Math and Blackmail

by writteninweakness



Category: Amnesia (Game & Anime), Ouran High School Host Club - All Media Types
Genre: Alternate Universe, Alternate Universe - Canon Divergence, Crossover, F/M, Friendship, Gen, Past Relationship(s), Post-Canon, Pre-Relationship, Some Humor, Some Plot, part originally posted on tumblr but I no longer have a tumblr
Language: English
Status: Completed
Published: 2019-12-06
Updated: 2019-12-06
Packaged: 2021-02-26 05:14:18
Rating: General Audiences
Warnings: No Archive Warnings Apply
Chapters: 1
Words: 4,113
Publisher: archiveofourown.org
Story URL: https://archiveofourown.org/works/21688153
Author URL: https://archiveofourown.org/users/writteninweakness/pseuds/writteninweakness
Summary: Haruhi goes to her law professor to understand some tax laws, but her professor directs her to her son instead, and Haruhi just might end up in another host club. Or at least a maid and butler cafe.
Comments: 4
Kudos: 15





	Math and Blackmail

**Author's Note:**

> When I first got into Ouran, I had to write a crossover with Amnesia (I cross it over with nearly everything.)
> 
> I started it but didn't get very far, but I found a sort of amusing end to add to it, and I figured I'd post it as well with all my previously on tumblr fics that I am trying to post as part of organizing everything and making things right before I go back to focusing on original fic.
> 
> I did think I'd do a bit more with this, but it does sort of end with the only plot I had aside from adding in ships.

* * *

“Excuse me, Professor?” Haruhi began, feeling a bit uncomfortable as she stepped into the office. Though she was now able to attend one of the most prestigious law schools in Japan, she still felt nervous when she had to speak to her professors, perhaps this one more than any of the others. She didn’t keep an office at the university—hers was here at a law firm in town, one of the most respected international firms in the country. “Can I have a minute?”

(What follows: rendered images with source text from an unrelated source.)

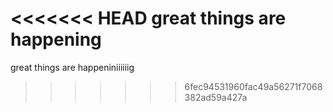 <<<<<<< HEAD
great things are happening
=======
great things are happeniniiiiiig
>>>>>>> 6fec94531960fac49a56271f7068382ad59a427a
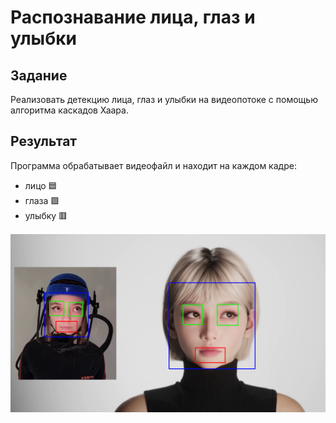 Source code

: # Распознавание лица, глаз и улыбки 

##  Задание

Реализовать детекцию лица, глаз и улыбки на видеопотоке с помощью алгоритма каскадов Хаара. 

## Результат

Программа обрабатывает видеофайл и находит на каждом кадре:
- лицо 🟦
- глаза 🟩
- улыбку 🟥

![alt text](image.png)
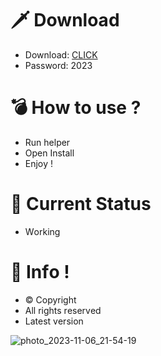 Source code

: # 🗡 Download

- Download: [CLICK](https://t.ly/sJFfc)
- Password: 2023

# 💣 Hоw tо usе ? 
  
- Run hеlpеr         
- Opеn Instаll            
- Enjоy !                      
                                           
# 💎 Current Stаtus                                             
- Wоrking                           
                      
# 🔑 Infо !                 
- © Cоpyright            
- All rights rеsеrvеd              
- Latest vеrsiоn                                    
                           
                                             
                                     
                                   
                         
             
      
  




![photo_2023-11-06_21-54-19](https://github.com/mohamedtioura7/Fortnite-Ch4at/assets/114933753/28906c1e-7f9f-4b0e-b8d5-b20f897240b8)
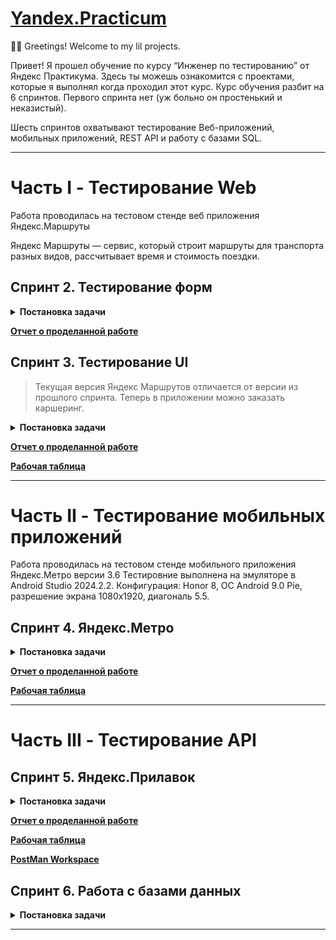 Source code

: # [Yandex.Practicum](https://practicum.yandex.ru/qa-engineer/?from=catalog)

🙋‍♂️ Greetings! Welcome to my lil projects.

Привет! Я прошел обучение по курсу “Инженер по тестированию” от Яндекс Практикума.
Здесь ты можешь ознакомится с проектами, которые я выполнял когда проходил этот курс.
Курс обучения разбит на 6 спринтов. Первого спринта нет (уж больно он простенький и неказистый).

Шесть спринтов охватывают тестирование Веб-приложений, мобильных приложений, REST API и работу с базами SQL.

------------------------------------------------------------

# Часть I - Тестирование Web
Работа проводилась на тестовом стенде веб приложения Яндекс.Маршруты

Яндекс Маршруты — сервис, который строит маршруты для транспорта разных видов, рассчитывает время и стоимость поездки.

## Спринт 2. Тестирование форм

<details>
  <summary><b>Постановка задачи</b></summary>
<!-- have to be followed by an empty line! -->
  
Этот спринт посвящен тестированию форм.
  
🎯 В рамках проекта нужно подготовить тестовый набор и протестировать часть функциональности этого приложения:
  
- валидацию полей ввода времени и адресов
- логику расчета стоимости и времени поездки на собственном автомобиле.
- провести тестирование на тестовом стенде

♻️ Для проекта понадобится:

- [Требования на валидацию полей к Яндекс Маршрутам](Part.I.Web/Sprint.II/Specs.pdf "Specs it's All for me, no cap!")
- [Приложение Яндекс Маршруты](https://qa-routes.praktikum-services.ru/ "It's can break down at any moment =( ")

### 1. Тестирование валидации полей в форме

В требованиях к Яндекс Маршрутам есть таблица с ограничениями на ввод в поля формы.

**В рамках задания нужно:**
- Провести тест-анализ требований на валидацию полей. Если найдёшь серые зоны, обратись за разъяснением к преподавателю.
- Создать набор тест-кейсов на проверку валидации полей формы Яндекс Маршрутов. Примени техники тест-дизайна: классы эквивалентности и граничные значения.
- Протестировать валидацию полей и завести баг-репорты, если есть баги.

### 2. Тестирование расчета стоимости и времени поездки на собственном автомобиле

Яндекс Маршруты рассчитывают время и стоимость поездки, в том числе на своем автомобиле.

В требованиях есть таблицы средней скорости автомобиля и расстояний между адресами, на основе которых должен производиться расчет времени поездки. 

По стоимости указано, что за 1 км. расход составляет 20 руб.

**В рамках задания тебе нужно:**
- Провести тест-анализ требований расчёта времени и стоимости маршрута на собственном автомобиле. Если найдёшь серые зоны, обратись за разъяснением к преподавателю.
- Применить технику тест-дизайна «Классы эквивалентности» и создать набор тест-кейсов на проверку правильности расчета времени и стоимости поездки на собственном автомобиле.

### 3. Подготовить отчет о проделанной работе

Работа выполняется в одной «Рабочей таблице», в которой есть отдельные листы на каждый этап.

</details>

**[Отчет о проделанной работе](Part.I.Web/Sprint.II/Web_Sprint_II_print_preview_ver.pdf "Можно скачать в формате XLSX - Part.I.Web/Sprint.II/Working_Table_rev3.xlsx =)")**

## Спринт 3. Тестирование UI

  > Текущая версия Яндекс Маршрутов отличается от версии из прошлого спринта. Теперь в приложении можно заказать каршеринг.

<details>
  <summary><b>Постановка задачи</b></summary>
<!-- have to be followed by an empty line! -->
  
Этот спринт посвящен тестированию UI.

🎯 В рамках данного предстоит протестировать функциональность <ins>**каршеринг**</ins>: <br>
составить тестовую документацию, выполнить проверки, завести баг-репорты, подготовить отчет.

- [макеты](https://www.figma.com/design/42mNwme0cBfZwNZUIcN1mh/%D0%AF%D0%BD%D0%B4%D0%B5%D0%BA%D1%81.%D0%9C%D0%B0%D1%80%D1%88%D1%80%D1%83%D1%82%D1%8B?node-id=125-61575&t=FP1KyMyAONurrNr1-1)
- [требования](Part.I.Web/Sprint.III/Specs.pdf)

### 1. Подготовь чек-лист на вёрстку полей 📋

Изучи требования и макеты. Выбери один тариф.

  > ⚠️ Выбран тариф <ins>**«Походный»**</ins>.

Если требования и макеты не сходятся — ориентируйся на требования.
Составь чек-лист на вёрстку следующих блоков:

- форма бронирования;
- элементы на навигационной карте: это иконки автомобилей и действия с ними.

### 2. Подготовь чек-лист и тест-кейсы на логику работы окон 📋

Составь следующую тестовую документацию:
- чек-лист на логику окон «Способ оплаты» и «Добавление карты»,
- тест-кейсы на кнопку «Забронировать».

### 3. Протестируй приложение и заведи баг-репорты 🛠️

Запусти тестовый стенд и проверь приложение по своей документации. Если обнаружишь ошибки, добавь баг-репорты.

### 4. Подготовить отчет о проделанной работе 📃🖋️

Работа выполняется в одной «Рабочей таблице», в которой есть отдельные листы на каждый этап.

</details>

**[Отчет о проделанной работе](Part.I.Web/Sprint.III/Отчет_3-й_спринт_(рев.2).pdf "Great n Awful! Not bad, but it could be better!")**

**[Рабочая таблица](Part.I.Web/Sprint.III/Web_Sprint_III_print_preview_ver.pdf "Можно скачать в формате XLSX - Part.I.Web/Sprint.III/Рабочая_таблица_3-й спринт_ревизия2.xlsx =)")**

------------------------------------------------------------

# Часть II - Тестирование мобильных приложений

Работа проводилась на тестовом стенде мобильного приложения Яндекс.Метро версии 3.6
Тестировние выполнена на эмуляторе в Android Studio 2024.2.2. 
Конфигурация: Honor 8, ОС Android 9.0 Pie, разрешение экрана 1080х1920, диагональ 5.5.

## Спринт 4. Яндекс.Метро

<details>
  <summary><b>Постановка задачи</b></summary>
<!-- have to be followed by an empty line! -->

Яндекс Метро - рефакторинг мобильного приложения на Android.

🎯 Чтобы выпустить новую версию, предварительно нужно:
- протестировать те части продукта, которых коснулись изменения;
- провести регрессионное тестирование и убедиться, что новую версию можно заливать в стор.
- предоставить отчёт о тестировании.

Ссылки для работы:

- [текущая версия приложения](https://code.s3.yandex.net/qa/files/yandexmetro-android-v2.13.apk "YandexMetro-v2.13.apk"), которую пользователи скачивают из стора
- [готовящаяся сборка](https://code.s3.yandex.net/qa/files/yandexmetro-android-v3.6.apk "YandexMetro-v3.6.apk")
- [требования к Яндекс Метро](Part.II.Mobile/Sprint.IIII/Specs_Yandex_metro.pdf)

### 1. Подготовка к функциональному тестированию

Требования, которые затронул рефакторинг приложения, **выделили полужирным шрифтом**.
Теперь нужно написать к ним тесты. Оформи проверки в виде <ins>чек-листа</ins>

### 2. Подготовка к регрессионному тестированию

Для этого напиши чек-лист, который учитывает особенности мобильного приложения:
- Определи, какая функциональность Яндекс Метро взаимодействует с мобильным устройством
- Зафиксируй мобильные проверки, которые связаны с этой функциональностью
- Учти проверки, которые необходимы для любого мобильного приложения — например, тестирование обновления

### 3. Выполнение тестирования

Протестируй мобильное приложение по своим чек-листам.
Заведи баг-репорты на последней вкладке в Google Таблице.

  > Важно: Тестировать в Android Studio. Конфигурация: Honor 8, ОС Android 9.0 Pie, разрешение экрана 1080х1920, диагональ 5.5.

### 4. Отчёт о тестировании

Оформи проделанную работу в виде отчёта.

</details>

**[Отчет о проделанной работе](Part.II.Mobile/Sprint.IIII/Отчет_4-ый_спринт_(рев.2).pdf "Great n Awful! It's getting better, but not quite yet!")**

**[Рабочая таблица](Part.II.Mobile/Sprint.IIII/Mobile_Sprint_IIII_print_preview_ver.pdf "Можно скачать в формате XLSX - Part.II.Mobile/Sprint.IIII/Рабочая_таблица_4-й_спринт_ревизия2.xlsx =)")**

------------------------------------------------------------

# Часть III - Тестирование API

## Спринт 5. Яндекс.Прилавок

<details>
  <summary><b>Постановка задачи</b></summary>
<!-- have to be followed by an empty line! -->

Разработчики сделали новую функциональность в API Яндекс.Прилавка. Новую версию API передали тебе на тестирование.

### **🎛️ Изучи новую функциональность**

[Требования к бэкенду приложения](Part.III.API/Sprint.V/Specs/backend_requirements.pdf)

[Требования к расчёту доставки курьерскими службами](Part.III.API/Sprint.V/Specs/delivery_requirements.pdf)

Работа с наборами: 
- возможность добавлять продукты в набор — ручка `POST /api/v1/kits/{id}/products`

Работа с курьерами: 
- возможность проверить, есть ли доставка курьерской службой «Привезём быстро» и сколько она стоит.<br> Ручка `POST /fast-delivery/v3.1.1/calculate-delivery.xml`

Работа с корзиной:
- возможность получить список продуктов, которые добавили в корзину. Ручка `GET /api/v1/orders/:id`
- возможность добавлять продукты в корзину. Ручка `PUT /api/v1/orders/:id`
- возможность удалять корзину. Ручка `DELETE/api/v1/orders/:id`

### **🎯 Задачи**

- Проанализируй требования к новой функциональности бэкенда Яндекс.Прилавка. Изучи документацию к API в Apidoc
- Спроектируй тесты в виде чек-листа, чтобы покрыть функциональность, которую тебе передали на тестирование. <ins>Авторизацию проверять не нужно</ins>
- Протестируй API через Postman и заведи баг-репорты в Google Таблицу, если это понадобится
- Напиши отчёт о тестировании

</details>

**[Отчет о проделанной работе](Part.III.API/Sprint.V/Отчет_5-ый_спринт_(рев.2).pdf "Great n Awful! It's getting better, but not quite yet!")**

**[Рабочая таблица](Part.III.API/Sprint.V/API_Sprint_V_print_preview_ver.pdf "Можно скачать в формате XLSX - Part.III.API/Sprint.V/Рабочая_таблица_5-й_спринт_ревизия2.xlsx =)")**

**[PostMan Workspace](https://www.postman.com/dbereiter/workspace/yandex-prilavok "Great n Awful! It's getting better, but not quite yet!")**

## Спринт 6. Работа с базами данных

<details>
  <summary><b>Постановка задачи</b></summary>
<!-- have to be followed by an empty line! -->

В проекте нужно проанализировать данные о фондах и инвестициях и написать запросы к базе

[Описание базы данных](Part.III.API/Sprint.VI/basic_sql_project.pdf)

![Диаграмма отношений сущностей](Part.III.API/Sprint.VI/YP_sql_project_ERD.png "Great n Awful! It's getting better, but not quite yet!")
  > Источник https://practicum.yandex.ru/

Таблица с примерами запросов

No. | Задача | Код запроса
--- | --- | ---
1 | Посчитай, сколько компаний закрылось |<pre lang="SQL">SELECT count(status) Closed_Company &#13;FROM company &#13;WHERE status = 'closed';</pre>|
2 | Отобрази количество привлечённых средств для новостных компаний США. Используй данные из таблицы `company`. Отсортируй таблицу по убыванию значений в поле `funding_total`|<pre lang="SQL">SELECT funding_total &#13;FROM company &#13;WHERE country_code = 'USA' and category_code = 'news' &#13;ORDER BY funding_total desc;</pre>|
3 | Отобрази имя, фамилию и названия аккаунтов людей в поле `network_username`, которые начинаются на `Silver` |<pre lang="SQL">SELECT first_name, last_name, network_username&#13;FROM people&#13;WHERE network_username like 'Silver%';</pre>|
4 | Выведи на экран всю информацию о людях, у которых названия аккаунтов в поле `network_username` содержат подстроку `money`, а фамилия начинается на `K` |<pre lang="SQL">SELECT * &#13;FROM people &#13;WHERE network_username like '%money%' AND last_name like 'K%'</pre>|
5 | Для каждой страны отобрази общую сумму привлечённых инвестиций, которые получили компании, зарегистрированные в этой стране. Страну, в которой зарегистрирована компания, можно определить по коду страны. Отсортируй данные по убыванию суммы |<pre lang="SQL">SELECT country_code, sum(funding_total) AS sum &#13;FROM company &#13;GROUP BY country_code &#13;ORDER BY sum desc;</pre>|
6 | Отобрази имя и фамилию всех сотрудников стартапов. Добавь поле с названием учебного заведения, которое окончил сотрудник, если эта информация известна |<pre lang="SQL">SELECT p.first_name, p.last_name, e.instituition &#13;FROM people AS p &#13;LEFT OUTER JOIN education AS e ON p.id=e.person_id;</pre>|
7 | Найди общую сумму сделок по покупке одних компаний другими в долларах. Отбери сделки, которые осуществлялись только за наличные с 2011 по 2013 год включительно |<pre lang="SQL">SELECT sum(price_amount) &#13;FROM acquisition &#13;WHERE term_code = 'cash' &#13;      AND extract(year from acquired_at) BETWEEN 2011 and 2013;</pre>|
8 | Выясни, в каких странах находятся фонды, которые чаще всего инвестируют в стартапы. Для каждой страны посчитай минимальное, максимальное и среднее число компаний, в которые инвестировали фонды этой страны, основанные с 2010 по 2012 год включительно. Исключи страны с фондами, у которых минимальное число компаний, получивших инвестиции, равно нулю. Выгрузи десять самых активных стран-инвесторов: отсортируй таблицу по среднему количеству компаний от большего к меньшему. Затем добавь сортировку по коду страны в лексикографическом порядке |<pre lang="SQL">SELECT country_code, &#13;       min(invested_companies), &#13;       max(invested_companies), &#13;       avg(invested_companies) AS avgc &#13;FROM fund &#13;WHERE extract(year from founded_at) BETWEEN 2010 and 2012 &#13;GROUP BY country_code &#13;HAVING min(invested_companies) > 0 &#13;ORDER BY avgc DESC, country_code &#13;LIMIT 10;</pre>|

</details>

------------------------------------------------------------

“Ah, Fujioka,” the professor greeted her, looking up from a huge pile of paperwork on her desk. “Come in. How may I be of assistance?”

“Well, to be honest, it’s this bit about tax law. I thought I understood math just fine, but then I got a look at it, and it’s like nothing I learned makes sense anymore.”

The professor smiled. “Ah, I see. It is complicated, though I thought you wished to specialize in criminal law.”

“I do, but this course is important, too, and I’m not there just to take notes and guess right on the multiple choice. I want to understand what I’m doing.”

“Very admirable, though I have to admit, you may have come to the wrong person.”

“What?”

Before she could answer, the door opened again and a very tall man came in. She stared a bit longer than she should have since she hadn’t seen anyone besides Mori who was that tall.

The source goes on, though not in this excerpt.